++++ Provided material

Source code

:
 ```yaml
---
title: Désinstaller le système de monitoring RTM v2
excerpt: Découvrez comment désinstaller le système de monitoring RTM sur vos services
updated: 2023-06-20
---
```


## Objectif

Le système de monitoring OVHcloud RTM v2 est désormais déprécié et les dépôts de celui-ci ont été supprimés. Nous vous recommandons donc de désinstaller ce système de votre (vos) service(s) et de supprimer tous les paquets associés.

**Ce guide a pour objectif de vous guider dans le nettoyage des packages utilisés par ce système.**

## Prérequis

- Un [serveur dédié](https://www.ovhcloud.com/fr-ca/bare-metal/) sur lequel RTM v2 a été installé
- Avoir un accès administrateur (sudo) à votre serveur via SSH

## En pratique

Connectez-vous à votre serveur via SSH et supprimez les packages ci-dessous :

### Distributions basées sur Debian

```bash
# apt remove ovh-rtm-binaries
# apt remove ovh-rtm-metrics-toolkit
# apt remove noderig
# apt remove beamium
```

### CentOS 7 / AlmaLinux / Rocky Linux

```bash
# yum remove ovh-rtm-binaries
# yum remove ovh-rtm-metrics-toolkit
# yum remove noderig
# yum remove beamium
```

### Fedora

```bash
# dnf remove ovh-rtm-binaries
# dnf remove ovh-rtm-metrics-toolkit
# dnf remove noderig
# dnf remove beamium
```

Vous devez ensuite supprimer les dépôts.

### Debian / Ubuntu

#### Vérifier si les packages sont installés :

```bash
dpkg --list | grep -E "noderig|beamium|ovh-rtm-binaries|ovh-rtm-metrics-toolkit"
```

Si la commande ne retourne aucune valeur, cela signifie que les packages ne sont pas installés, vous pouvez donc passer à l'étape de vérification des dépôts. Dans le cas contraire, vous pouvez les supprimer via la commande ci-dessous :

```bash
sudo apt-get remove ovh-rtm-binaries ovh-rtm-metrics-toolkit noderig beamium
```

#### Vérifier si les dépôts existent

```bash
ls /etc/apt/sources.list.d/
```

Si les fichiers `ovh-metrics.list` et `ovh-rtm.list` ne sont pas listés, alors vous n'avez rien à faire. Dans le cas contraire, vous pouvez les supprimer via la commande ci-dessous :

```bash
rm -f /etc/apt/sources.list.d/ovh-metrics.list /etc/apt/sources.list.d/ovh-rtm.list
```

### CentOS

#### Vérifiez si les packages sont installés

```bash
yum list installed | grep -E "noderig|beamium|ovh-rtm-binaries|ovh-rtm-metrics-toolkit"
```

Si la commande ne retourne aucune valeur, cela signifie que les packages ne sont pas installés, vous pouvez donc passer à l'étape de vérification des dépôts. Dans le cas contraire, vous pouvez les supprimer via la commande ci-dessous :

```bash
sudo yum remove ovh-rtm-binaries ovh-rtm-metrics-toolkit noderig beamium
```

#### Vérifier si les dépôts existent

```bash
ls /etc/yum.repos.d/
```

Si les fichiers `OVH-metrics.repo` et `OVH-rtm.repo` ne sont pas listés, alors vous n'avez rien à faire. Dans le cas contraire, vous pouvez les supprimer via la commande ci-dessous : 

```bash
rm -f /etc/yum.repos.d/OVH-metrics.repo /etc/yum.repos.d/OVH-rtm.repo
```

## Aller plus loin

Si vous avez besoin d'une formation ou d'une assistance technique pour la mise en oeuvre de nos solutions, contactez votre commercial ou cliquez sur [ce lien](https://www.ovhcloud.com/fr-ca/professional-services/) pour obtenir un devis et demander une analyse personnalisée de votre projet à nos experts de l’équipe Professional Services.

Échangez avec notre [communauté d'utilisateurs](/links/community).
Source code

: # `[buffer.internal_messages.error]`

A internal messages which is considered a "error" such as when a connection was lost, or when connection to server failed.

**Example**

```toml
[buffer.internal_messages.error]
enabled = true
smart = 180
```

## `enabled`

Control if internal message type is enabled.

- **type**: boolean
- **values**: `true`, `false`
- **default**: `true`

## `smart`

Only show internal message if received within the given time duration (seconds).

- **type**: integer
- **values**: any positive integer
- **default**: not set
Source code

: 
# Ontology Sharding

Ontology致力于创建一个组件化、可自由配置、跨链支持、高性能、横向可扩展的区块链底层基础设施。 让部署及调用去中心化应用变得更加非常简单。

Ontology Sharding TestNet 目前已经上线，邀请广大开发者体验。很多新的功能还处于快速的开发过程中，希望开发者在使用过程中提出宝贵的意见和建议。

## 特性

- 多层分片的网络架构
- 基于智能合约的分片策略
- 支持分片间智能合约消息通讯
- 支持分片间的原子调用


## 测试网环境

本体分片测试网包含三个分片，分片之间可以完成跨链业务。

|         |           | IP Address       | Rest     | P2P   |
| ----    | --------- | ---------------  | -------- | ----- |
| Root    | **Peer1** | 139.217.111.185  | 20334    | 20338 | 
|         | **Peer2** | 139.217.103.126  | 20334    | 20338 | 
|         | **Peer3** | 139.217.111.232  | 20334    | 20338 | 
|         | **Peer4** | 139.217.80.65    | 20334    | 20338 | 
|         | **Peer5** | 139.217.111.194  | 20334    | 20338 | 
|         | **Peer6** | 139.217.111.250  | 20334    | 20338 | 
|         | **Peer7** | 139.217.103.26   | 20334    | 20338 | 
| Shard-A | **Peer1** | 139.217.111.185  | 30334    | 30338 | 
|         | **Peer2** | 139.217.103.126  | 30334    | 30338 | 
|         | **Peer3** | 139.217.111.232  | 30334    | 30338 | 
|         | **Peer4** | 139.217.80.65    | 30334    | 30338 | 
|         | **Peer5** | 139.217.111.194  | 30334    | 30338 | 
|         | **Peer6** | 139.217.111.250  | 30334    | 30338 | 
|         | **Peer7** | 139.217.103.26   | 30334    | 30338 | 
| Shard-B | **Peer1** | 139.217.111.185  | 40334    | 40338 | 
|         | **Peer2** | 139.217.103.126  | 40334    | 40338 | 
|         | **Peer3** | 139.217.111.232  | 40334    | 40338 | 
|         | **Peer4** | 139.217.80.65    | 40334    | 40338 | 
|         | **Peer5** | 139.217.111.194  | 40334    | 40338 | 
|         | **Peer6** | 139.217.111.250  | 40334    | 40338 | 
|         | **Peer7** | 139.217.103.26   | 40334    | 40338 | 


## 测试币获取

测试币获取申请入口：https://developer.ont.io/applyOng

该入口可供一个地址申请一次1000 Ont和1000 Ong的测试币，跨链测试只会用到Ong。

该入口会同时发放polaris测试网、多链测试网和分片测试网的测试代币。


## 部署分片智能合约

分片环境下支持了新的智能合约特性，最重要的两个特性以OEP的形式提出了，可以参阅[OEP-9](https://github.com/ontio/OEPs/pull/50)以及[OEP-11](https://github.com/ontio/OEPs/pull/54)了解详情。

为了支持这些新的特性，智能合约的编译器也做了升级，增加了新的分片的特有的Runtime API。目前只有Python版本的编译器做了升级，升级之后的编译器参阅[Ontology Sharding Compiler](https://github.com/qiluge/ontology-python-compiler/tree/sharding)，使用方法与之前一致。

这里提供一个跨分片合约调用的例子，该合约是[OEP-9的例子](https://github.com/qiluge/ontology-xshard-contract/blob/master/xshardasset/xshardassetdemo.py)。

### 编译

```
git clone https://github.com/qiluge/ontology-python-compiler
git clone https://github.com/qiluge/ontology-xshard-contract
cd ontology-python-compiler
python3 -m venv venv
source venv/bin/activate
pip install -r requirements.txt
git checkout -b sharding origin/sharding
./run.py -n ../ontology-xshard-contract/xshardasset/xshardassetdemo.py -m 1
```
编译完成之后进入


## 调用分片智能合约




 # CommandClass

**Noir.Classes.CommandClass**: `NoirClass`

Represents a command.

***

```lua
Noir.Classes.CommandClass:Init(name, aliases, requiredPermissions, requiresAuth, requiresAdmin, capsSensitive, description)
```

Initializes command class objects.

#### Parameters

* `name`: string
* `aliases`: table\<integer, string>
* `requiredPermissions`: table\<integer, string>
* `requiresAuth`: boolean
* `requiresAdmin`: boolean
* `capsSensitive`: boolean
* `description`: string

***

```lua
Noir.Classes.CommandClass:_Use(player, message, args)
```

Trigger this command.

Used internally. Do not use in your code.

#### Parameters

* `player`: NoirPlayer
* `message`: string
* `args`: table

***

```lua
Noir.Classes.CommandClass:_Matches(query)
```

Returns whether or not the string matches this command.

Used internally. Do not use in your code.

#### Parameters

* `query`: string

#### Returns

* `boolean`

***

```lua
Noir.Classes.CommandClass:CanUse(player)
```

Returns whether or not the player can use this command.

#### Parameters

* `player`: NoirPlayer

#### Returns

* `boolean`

++++++++

(Task) Taking the records from the top, repeat each line exactly until you have repeated the line that contains "## En pratique".

(Solved problem)
Source code

:
 ```yaml
---
title: Désinstaller le système de monitoring RTM v2
excerpt: Découvrez comment désinstaller le système de monitoring RTM sur vos services
updated: 2023-06-20
---
```


## Objectif

Le système de monitoring OVHcloud RTM v2 est désormais déprécié et les dépôts de celui-ci ont été supprimés. Nous vous recommandons donc de désinstaller ce système de votre (vos) service(s) et de supprimer tous les paquets associés.

**Ce guide a pour objectif de vous guider dans le nettoyage des packages utilisés par ce système.**

## Prérequis

- Un [serveur dédié](https://www.ovhcloud.com/fr-ca/bare-metal/) sur lequel RTM v2 a été installé
- Avoir un accès administrateur (sudo) à votre serveur via SSH

## En pratique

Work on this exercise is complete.